*Exercise objective*
Using the records below, output the stretch that opens with the line containing "BOYS by Colson" and closes with the line containing "by Colson Whitehead", exactly and including both lines, with nothing more.

:::::

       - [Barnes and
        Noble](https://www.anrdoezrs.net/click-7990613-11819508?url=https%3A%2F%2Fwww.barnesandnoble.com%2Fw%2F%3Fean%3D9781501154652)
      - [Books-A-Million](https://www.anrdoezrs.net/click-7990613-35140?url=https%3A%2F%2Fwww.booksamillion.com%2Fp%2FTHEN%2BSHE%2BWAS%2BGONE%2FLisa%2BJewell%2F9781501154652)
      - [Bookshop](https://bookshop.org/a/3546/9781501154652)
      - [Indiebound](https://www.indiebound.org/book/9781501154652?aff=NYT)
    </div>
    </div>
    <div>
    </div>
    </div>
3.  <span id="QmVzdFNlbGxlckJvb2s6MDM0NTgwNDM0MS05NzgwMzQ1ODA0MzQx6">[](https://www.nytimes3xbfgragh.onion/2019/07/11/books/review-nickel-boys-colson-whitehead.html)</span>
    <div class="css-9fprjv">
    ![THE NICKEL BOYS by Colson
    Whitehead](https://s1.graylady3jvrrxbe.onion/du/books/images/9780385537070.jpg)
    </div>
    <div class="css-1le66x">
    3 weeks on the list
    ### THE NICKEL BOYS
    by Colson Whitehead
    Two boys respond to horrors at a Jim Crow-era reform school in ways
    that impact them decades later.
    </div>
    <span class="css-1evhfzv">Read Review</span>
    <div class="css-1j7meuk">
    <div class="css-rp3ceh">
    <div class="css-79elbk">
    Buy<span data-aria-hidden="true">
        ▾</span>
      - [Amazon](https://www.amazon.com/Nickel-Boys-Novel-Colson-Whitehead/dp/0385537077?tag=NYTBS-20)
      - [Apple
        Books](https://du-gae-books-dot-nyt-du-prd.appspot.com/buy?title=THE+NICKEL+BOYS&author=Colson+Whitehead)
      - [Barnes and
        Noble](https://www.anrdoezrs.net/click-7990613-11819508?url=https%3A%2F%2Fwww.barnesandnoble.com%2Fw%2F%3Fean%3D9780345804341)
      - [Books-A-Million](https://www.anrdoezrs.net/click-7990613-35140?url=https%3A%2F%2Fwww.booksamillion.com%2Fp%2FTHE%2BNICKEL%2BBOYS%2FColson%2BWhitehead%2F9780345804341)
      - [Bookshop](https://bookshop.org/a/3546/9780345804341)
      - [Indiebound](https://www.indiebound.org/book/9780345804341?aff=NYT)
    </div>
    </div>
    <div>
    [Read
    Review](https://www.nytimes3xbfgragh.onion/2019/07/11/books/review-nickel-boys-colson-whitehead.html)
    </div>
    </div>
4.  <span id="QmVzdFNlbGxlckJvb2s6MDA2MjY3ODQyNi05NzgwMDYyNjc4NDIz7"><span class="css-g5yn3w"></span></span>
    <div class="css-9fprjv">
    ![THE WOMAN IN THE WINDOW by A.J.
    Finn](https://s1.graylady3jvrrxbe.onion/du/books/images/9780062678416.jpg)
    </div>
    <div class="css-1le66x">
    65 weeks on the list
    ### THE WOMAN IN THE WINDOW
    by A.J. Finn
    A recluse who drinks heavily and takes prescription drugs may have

:::::

*Completed task*
    ![THE NICKEL BOYS by Colson
    Whitehead](https://s1.graylady3jvrrxbe.onion/du/books/images/9780385537070.jpg)
    </div>
    <div class="css-1le66x">
    3 weeks on the list
    ### THE NICKEL BOYS
    by Colson Whitehead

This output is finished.